(MATERIAL SUPPLIED)

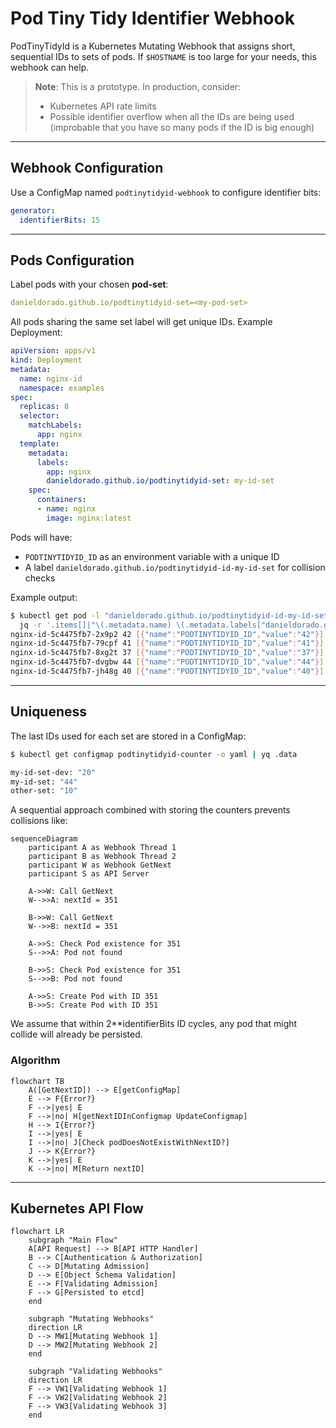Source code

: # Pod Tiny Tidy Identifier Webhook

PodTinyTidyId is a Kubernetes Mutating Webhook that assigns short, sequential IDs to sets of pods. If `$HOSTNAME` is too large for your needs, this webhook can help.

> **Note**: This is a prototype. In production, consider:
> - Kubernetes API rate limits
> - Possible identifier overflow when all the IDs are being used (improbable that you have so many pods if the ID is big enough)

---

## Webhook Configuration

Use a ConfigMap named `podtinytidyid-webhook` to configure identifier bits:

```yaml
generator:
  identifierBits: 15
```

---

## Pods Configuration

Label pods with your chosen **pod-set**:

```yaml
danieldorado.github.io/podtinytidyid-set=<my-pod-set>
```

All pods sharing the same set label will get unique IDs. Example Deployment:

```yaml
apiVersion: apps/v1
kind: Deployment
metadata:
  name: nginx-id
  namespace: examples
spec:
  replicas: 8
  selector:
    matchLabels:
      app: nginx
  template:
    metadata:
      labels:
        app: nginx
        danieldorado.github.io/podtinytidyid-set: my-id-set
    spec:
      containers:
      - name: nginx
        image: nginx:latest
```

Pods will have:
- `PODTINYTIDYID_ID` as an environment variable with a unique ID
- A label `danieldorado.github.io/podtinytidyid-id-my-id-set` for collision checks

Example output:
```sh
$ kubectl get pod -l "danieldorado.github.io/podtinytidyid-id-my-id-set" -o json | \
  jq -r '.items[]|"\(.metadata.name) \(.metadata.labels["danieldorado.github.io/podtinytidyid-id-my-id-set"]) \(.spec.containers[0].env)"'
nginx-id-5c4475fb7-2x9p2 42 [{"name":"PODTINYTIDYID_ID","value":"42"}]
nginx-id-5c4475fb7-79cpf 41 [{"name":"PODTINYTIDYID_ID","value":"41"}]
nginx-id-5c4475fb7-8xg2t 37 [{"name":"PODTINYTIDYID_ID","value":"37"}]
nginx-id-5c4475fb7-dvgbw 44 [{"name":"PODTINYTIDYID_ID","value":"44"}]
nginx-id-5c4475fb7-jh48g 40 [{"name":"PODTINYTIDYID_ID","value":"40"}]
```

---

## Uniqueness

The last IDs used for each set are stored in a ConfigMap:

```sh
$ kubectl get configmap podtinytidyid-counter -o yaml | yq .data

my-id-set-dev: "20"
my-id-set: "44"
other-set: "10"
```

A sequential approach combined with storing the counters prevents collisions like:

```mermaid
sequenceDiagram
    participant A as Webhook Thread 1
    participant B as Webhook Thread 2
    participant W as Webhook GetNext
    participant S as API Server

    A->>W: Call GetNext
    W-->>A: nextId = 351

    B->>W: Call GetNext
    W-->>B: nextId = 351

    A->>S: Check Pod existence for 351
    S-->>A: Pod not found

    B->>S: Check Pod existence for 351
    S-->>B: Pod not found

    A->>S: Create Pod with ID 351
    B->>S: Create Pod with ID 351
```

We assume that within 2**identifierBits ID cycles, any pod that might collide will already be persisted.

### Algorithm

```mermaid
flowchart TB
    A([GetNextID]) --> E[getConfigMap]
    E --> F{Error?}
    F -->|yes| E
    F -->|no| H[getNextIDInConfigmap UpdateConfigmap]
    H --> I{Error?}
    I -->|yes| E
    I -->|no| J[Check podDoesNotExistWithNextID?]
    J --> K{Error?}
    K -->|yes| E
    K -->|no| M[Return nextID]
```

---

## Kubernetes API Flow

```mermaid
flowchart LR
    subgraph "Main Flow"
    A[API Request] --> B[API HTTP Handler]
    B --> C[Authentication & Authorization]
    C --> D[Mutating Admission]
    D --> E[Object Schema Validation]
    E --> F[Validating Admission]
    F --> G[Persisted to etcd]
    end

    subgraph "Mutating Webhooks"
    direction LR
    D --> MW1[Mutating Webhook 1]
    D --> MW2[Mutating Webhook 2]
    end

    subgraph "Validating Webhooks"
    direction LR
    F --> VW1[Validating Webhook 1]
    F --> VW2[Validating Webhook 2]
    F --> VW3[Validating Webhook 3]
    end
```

(ASSIGNED TASK) Copy each line from the data above that includes "subgraph".

(OUTPUT OF THE TASK)
    subgraph "Main Flow"
    subgraph "Mutating Webhooks"
    subgraph "Validating Webhooks"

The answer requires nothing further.